In one day, my father-in-law passed away, I got a concussion, and my son broke his leg. I’ve taken PTO time in conjunction with paid bereavement during my time off. My boss continuously emails me asking me to remotely take care of things (even on the day of the funeral). I have a doctor’s note to rest and take time from work. I realize that is an employment in my state is at-will but I don’t know if there are boundaries to that. Can I just rest and be with my family white we grieve the passing of my father-in-law?

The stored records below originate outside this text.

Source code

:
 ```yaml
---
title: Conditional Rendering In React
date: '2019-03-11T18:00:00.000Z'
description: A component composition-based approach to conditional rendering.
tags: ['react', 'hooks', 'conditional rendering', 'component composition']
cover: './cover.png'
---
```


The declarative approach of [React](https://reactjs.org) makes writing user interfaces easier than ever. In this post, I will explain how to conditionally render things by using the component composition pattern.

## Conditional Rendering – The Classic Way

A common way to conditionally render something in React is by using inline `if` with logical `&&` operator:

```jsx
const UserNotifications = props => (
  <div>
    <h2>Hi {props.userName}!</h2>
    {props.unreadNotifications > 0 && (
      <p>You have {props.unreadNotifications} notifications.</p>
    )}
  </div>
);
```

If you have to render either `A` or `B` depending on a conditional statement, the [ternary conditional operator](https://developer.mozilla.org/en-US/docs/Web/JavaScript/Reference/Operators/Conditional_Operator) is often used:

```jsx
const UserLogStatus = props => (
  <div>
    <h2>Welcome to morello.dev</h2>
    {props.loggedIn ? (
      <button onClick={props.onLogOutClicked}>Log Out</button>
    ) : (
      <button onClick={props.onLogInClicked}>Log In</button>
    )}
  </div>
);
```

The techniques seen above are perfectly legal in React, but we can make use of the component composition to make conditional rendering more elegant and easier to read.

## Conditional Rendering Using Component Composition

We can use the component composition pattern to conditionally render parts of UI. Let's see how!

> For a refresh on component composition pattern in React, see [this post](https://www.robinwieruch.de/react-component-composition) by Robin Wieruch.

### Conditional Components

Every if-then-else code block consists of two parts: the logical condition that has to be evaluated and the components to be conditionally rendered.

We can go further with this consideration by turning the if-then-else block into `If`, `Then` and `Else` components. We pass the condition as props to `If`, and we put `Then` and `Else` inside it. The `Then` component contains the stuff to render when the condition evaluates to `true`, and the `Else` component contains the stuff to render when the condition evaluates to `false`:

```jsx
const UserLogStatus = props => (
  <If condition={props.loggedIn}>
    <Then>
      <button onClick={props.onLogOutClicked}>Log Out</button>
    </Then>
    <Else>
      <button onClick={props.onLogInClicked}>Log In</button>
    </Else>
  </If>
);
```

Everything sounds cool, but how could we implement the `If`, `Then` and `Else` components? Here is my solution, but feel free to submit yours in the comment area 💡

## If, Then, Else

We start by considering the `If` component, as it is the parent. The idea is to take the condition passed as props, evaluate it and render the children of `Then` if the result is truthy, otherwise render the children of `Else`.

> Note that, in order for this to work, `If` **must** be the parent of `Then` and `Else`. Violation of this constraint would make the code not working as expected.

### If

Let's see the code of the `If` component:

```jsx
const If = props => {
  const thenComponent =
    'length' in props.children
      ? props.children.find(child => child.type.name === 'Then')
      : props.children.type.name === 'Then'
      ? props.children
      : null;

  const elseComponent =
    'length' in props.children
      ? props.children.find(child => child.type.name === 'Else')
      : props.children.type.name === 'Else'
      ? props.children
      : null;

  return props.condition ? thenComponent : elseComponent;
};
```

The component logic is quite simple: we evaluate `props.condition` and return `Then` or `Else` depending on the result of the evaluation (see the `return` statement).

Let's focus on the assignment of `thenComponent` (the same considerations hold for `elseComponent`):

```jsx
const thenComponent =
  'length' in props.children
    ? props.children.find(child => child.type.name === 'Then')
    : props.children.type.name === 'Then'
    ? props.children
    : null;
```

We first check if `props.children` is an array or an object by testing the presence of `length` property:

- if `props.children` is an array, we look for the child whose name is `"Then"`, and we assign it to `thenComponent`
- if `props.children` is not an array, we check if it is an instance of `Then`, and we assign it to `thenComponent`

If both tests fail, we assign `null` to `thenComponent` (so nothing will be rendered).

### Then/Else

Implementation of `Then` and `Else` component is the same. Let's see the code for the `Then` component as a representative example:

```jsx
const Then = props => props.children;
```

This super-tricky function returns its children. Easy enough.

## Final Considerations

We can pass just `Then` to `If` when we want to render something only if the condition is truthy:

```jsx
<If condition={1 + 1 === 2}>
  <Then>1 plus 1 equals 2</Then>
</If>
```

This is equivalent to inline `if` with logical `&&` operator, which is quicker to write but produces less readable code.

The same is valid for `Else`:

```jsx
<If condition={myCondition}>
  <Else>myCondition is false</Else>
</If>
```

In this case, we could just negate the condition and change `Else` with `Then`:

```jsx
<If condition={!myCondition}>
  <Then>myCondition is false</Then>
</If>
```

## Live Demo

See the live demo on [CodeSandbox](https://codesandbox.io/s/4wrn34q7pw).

Asked on February 7, 2016 under Employment Labor Law, Michigan

Answers:

SJZ, Member, New York Bar / FreeAdvice Contributing Attorney

Answered 5 years ago | Contributor

Yes, your job could be ask. While you might have recourse, it could be expensive and difficult to vindicate your rights, and it's not certain you'd win.
1) As to the PTO: employers can generally require employees to do work on PTO days, subject to the following--if it's more than a few minutes (e.g. just staying on top of messages; sending someone some files they need to review, or quickly approving something so it can move forward), it may mean that the PTO day is treated as a work day--the employee should be paid regularly and the day treated as working offsite/from home if he/she does more than a small amount of work when he/she is supposed to be on PTO. In theory, if forced to use PTO on days when you are still required to work, you could sue to get the value of those days, but that's not a very practical solution.
2) Companies are not required to give paid bereavement leave; since it is not a requirement for them, they could in theory simply cancel it if circumstances change and they need you to do work. If you made plans based on the expectation of leave which they affirmatively promised you--e.g. to go to another state to stay with/visit family--you may be able to enforce the leave against the company on the basis you reasonably relied on the promise and did something expensive or to your detriment; but that premise is more difficult to apply if you are "simply" at home. So if you are just staying at home, you are subject to having to work.
3) A doctor's note has no direct power over the employer; the doctor is not an officer or executive of the company, with authority over it.
4) You may be able though, if you (concussion) or a famly member (your son; broken leg) need time out for medical care, to take unpaid FMLA Leave, if you are eligible (basically worked more or less full time for a year; and have been with this employer for a year) and the company is covered by the law (has at least 50 employees). You can find the FMLA guidelines on the U.S. Dept. of Labor website.